Now, after you’ve invested in real estate for a while, you will gain those things, and then house flipping becomes a more viable option. But for you at 23 just getting started, it’s very difficult to acquire those resources that I just described, and learn how to flip at the same time and try not to lose all your money. I don’t know you, so I can’t deter you from doing this, but I can say what it sounds like as this is a very risky endeavor. Now, I would ask the question, “Well, why do you want to flip homes as a 23 year old who’s never invested in real estate and only invested in stocks?” Probably because you’re thinking you don’t have that much cash, and you heard people say, “If you don’t have money, go flip houses and you can make it. If you don’t have money, go wholesale and you can make it.”
And I’m going to be blunt with you, frankly, I think that’s bad advice. It’s just easy to tell a person that doesn’t have money, “Well, go use these strategies of real estate investing and you can make money with them because they’re not long-term investment strategies. They’re short-term income producing activities.” On paper, that’s true. The problem is they’re also part of the riskiest and some of the hardest ways to make money in real estate. It’s much easier to buy a property, wait a long time and it’s going to go up in value if you wait long enough, the cash flow’s going to go up, and it’s hard to lose. That’s why I typically encourage everyone to buy more properties like house hacking, a great way to build yourself equity over a three to a five year period of time. Get some capital that will supercharge your business much less risky, which is why I tell people to go do it.

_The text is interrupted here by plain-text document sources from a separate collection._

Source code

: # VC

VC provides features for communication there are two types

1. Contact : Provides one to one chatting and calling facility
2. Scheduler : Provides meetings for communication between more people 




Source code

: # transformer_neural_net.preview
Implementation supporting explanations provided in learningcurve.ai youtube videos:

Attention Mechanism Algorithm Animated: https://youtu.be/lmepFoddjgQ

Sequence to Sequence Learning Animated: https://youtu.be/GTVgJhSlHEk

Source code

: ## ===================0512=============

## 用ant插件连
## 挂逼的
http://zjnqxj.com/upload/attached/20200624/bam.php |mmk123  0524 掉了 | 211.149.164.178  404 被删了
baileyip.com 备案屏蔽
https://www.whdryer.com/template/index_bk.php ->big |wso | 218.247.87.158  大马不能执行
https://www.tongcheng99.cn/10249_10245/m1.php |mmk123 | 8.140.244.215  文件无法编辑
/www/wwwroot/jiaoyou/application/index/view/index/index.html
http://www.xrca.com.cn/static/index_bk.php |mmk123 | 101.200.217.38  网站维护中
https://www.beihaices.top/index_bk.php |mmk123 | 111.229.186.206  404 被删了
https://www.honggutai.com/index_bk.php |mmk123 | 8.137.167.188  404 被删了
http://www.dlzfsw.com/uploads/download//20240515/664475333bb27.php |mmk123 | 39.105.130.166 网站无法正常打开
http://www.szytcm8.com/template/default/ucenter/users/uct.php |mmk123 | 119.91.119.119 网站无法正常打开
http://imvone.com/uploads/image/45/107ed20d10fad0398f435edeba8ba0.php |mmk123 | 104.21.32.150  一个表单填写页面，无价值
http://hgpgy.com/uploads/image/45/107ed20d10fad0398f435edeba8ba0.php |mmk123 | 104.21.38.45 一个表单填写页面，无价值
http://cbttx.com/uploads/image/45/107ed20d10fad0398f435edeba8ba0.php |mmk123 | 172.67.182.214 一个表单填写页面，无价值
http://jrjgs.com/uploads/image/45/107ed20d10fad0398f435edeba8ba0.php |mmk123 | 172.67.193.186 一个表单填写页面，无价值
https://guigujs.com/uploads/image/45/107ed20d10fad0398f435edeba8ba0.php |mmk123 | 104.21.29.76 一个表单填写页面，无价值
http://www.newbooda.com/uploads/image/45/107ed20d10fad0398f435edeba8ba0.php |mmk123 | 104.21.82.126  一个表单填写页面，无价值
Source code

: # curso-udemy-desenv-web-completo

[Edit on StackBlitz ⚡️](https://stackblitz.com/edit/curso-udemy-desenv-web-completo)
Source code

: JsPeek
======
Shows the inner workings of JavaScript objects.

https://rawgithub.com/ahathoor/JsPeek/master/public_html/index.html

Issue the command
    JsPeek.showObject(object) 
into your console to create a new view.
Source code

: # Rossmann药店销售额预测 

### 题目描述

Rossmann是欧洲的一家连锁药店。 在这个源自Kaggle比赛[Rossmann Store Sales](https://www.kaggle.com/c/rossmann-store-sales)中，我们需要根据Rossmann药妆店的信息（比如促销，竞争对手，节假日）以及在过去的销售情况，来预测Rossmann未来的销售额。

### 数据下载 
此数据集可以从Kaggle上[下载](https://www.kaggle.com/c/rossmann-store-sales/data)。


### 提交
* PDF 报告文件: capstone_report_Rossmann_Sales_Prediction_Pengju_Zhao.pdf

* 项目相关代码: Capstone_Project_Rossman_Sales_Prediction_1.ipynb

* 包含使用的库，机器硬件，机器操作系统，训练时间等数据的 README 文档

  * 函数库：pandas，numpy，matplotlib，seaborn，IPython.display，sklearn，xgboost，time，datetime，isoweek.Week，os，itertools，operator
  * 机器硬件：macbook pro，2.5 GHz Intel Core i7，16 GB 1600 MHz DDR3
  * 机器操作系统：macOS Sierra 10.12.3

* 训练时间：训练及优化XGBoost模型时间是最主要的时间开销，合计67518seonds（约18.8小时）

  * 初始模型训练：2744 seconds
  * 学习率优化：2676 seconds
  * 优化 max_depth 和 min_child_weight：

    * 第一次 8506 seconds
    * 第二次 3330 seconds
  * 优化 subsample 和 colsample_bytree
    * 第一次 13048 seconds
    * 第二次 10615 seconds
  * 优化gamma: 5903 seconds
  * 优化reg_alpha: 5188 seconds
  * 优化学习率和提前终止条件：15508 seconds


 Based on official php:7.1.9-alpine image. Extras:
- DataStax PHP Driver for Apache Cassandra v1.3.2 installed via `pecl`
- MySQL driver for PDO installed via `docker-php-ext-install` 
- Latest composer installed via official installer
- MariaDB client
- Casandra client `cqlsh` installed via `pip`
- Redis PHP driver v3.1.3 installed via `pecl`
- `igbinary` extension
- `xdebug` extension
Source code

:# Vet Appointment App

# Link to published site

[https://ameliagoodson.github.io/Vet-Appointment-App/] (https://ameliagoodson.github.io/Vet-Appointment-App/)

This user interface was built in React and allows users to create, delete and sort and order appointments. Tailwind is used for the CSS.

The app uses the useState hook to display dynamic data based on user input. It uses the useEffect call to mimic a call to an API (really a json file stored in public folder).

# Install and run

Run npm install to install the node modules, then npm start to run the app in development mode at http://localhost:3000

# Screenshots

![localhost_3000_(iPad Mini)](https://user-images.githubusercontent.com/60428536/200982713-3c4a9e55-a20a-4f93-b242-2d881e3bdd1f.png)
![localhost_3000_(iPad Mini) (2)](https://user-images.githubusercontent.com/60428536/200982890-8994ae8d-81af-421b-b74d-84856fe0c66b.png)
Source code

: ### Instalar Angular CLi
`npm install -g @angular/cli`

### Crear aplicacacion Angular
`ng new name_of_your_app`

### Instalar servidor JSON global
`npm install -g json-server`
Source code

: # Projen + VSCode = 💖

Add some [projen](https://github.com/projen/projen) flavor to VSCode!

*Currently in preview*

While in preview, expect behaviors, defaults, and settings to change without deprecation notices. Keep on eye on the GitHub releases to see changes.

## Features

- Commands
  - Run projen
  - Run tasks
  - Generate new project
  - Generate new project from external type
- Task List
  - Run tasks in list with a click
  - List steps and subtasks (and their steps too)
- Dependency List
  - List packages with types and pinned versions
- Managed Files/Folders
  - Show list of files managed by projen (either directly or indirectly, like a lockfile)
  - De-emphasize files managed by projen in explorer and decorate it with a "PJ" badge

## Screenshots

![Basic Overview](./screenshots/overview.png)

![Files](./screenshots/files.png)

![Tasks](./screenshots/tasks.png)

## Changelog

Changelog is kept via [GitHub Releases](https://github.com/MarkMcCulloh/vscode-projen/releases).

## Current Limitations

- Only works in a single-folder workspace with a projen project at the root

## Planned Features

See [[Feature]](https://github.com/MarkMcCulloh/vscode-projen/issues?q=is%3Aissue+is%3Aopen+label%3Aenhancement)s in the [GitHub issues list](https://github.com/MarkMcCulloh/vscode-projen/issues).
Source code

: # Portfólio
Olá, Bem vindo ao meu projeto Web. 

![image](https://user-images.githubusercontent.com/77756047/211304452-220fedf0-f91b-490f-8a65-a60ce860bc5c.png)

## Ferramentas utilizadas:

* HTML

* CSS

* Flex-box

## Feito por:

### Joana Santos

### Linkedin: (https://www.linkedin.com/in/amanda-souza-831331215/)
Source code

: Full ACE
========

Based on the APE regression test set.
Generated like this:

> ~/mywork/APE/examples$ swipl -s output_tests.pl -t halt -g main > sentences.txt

Flipping houses, very risky. I flip houses, and still at times I get caught off guard by stuff that I just didn’t think could have gone wrong including the price of materials going up or my contractor having issues in their personal life, stopping how well the deal gets put together. You can have neighbors in the city complain about it, and that can slow everything down, and it can take four to six months of extra time to get things done where you’re holding costs which could be anywhere between two to $10,000 on most deals, accumulate every single month. I don’t want to make this all about horror stories, but I do want to say, if you don’t have very much money and you don’t know much about real estate, stop looking at flipping and wholesaling as the best way to go. And every wholesaler and flipper listening to this is giving me an amen and a hallelujah to what I’m saying because they know just how hard it is to do what they do.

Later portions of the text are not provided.